Discussion Overview
The discussion revolves around calculating the straight line distance between two points on a sphere, contrasting it with the great circle distance. Participants explore the implications of different types of distances, including the concept of straight lines in relation to the sphere's surface.
Discussion Character
- Exploratory
- Technical explanation
- Debate/contested
Main Points Raised
- One participant seeks guidance on calculating straight line distance on a sphere, noting they have already found great circle and parallel distances.
- Another participant asserts that great circles (or geodesics) represent the shortest distance between two points on a sphere, suggesting they are the generalized concept of a 'straight line'.
- A participant questions whether the 'straight line' refers to a line passing through the sphere rather than along its surface.
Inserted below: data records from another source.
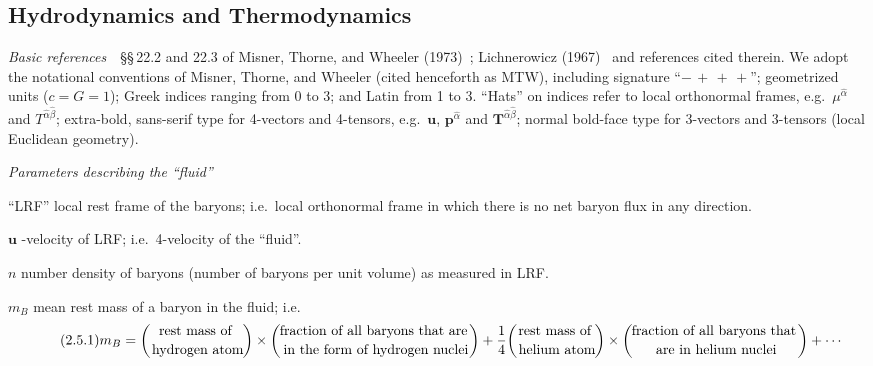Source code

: 

\subsection{Hydrodynamics and Thermodynamics}
\label{sec:2.5}

\emph{Basic references}~~\S\S\,22.2 and 22.3 of Misner, Thorne, and Wheeler
(1973)~\cite{MTW1973}; Lichnerowicz (1967)~\cite{Lichnerowicz1967} and
references cited therein.  We adopt the notational conventions of
Misner, Thorne, and Wheeler (cited henceforth as MTW), including
signature ``$-\,+\,+\,+$''; geometrized units ($c = G = 1$); Greek
indices ranging from 0 to 3; and Latin from 1 to 3.  ``Hats'' on indices
refer to local orthonormal frames, e.g.\ $\mu^{\hat{\alpha}}$ and
$T^{\hat{\alpha}\hat{\beta}}$; extra-bold, sans-serif type for 4-vectors
and 4-tensors, e.g.\ $\mathbf{u}$, $\mathbf{p}^{\hat{\alpha}}$ and
$\mathbf{T}^{\hat{\alpha}\hat{\beta}}$; normal bold-face type for
3-vectors and 3-tensors (local Euclidean geometry).

\bigskip
\noindent
\emph{Parameters describing the ``fluid''}

\smallskip
\noindent
``LRF'' \quad local rest frame of the baryons; i.e.\ local orthonormal
frame in which there is no net baryon flux in any direction.

\smallskip
\noindent
$\mathbf{u}$ -velocity of LRF; i.e.\ 4-velocity of the ``fluid''.

\smallskip
\noindent
$n$ \quad number density of baryons (number of baryons per unit volume)
as measured in LRF.

\smallskip
\noindent
$m_B$ \quad mean rest mass of a baryon in the fluid; i.e.
%
\begin{equation}
\tag{2.5.1}
m_B
= \left(\!\text{rest mass of}\atop\text{hydrogen atom}\!\right)
  \times \left(\!\text{fraction of all baryons that are}\atop
              \text{in the form of hydrogen nuclei}\!\right)
  + \frac{1}{4}\!\left(\!\text{rest mass of}\atop\text{helium atom}\!\right)
  \times \left(\!\text{fraction of all baryons that}\atop
              \text{are in helium nuclei}\!\right)
  + \cdots
\end{equation}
- One suggestion is made to convert the coordinates to Cartesian form to apply the distance formula for calculating the straight line distance.
Areas of Agreement / Disagreement
Participants express differing interpretations of what constitutes a 'straight line' in the context of a sphere, leading to uncertainty about whether this distance is equivalent to the great circle distance. The discussion remains unresolved regarding the definitions and calculations involved.
Contextual Notes
The discussion highlights potential ambiguities in definitions of distance on a sphere, particularly between surface distances and those through the sphere. There are also references to specific assignments and handouts that may influence the understanding of the problem.